What are the 5 most common consonants in the English language

What are the 5 most common consonants in the English language
Photo: Michael McWhertor/Polygon

What’s the best five-letter word to start with when trying to solve the daily Wordle? Some of us have go-to words we rely on to maximize our word-guessing and puzzle-solving skills, and there are some statistically advantageous starting words that feature a variety of commonly used letters. Ideally, you would use a five-letter word with five distinct and commonly used letters on your first guess, like “arise” or “roast.”

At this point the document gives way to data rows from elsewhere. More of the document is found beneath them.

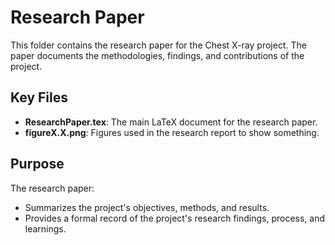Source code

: # Research Paper

This folder contains the research paper for the Chest X-ray project. The paper documents the methodologies, findings, and contributions of the project.

## Key Files
- **ResearchPaper.tex**: The main LaTeX document for the research paper.
- **figureX.X.png**: Figures used in the research report to show something.

## Purpose
The research paper:
- Summarizes the project's objectives, methods, and results.
- Provides a formal record of the project's research findings, process, and learnings.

Similarly, you should probably avoid starting the daily puzzle with a word like “qapik,” “queue,” or “qajat” — all accepted by Wordle — because they use less common letters in English words and feature repeated vowels.

According to one analysis, the letter E appears most frequently in English-language words featured in a condensed version of the Oxford Dictionary, followed by A, R, I, O, T, N, and S. So starting words like “ratio,” “irate,” “stain,” or “stare” that include those commonly used letters are great options. There are more English-language words that start with S than any other letter, so a starting word that begins with S is also a good first guess. (If the words mentioned earlier in this paragraph come back all gray, maybe try “lurch” or “cloud” for another set of frequently used distinct letters.)

If you want a variety of vowels, the word “ouija” has all but E (and sometimes Y) and is a good starter word, even though J is one of the least frequently used letters in English words, according to the aforementioned analysis.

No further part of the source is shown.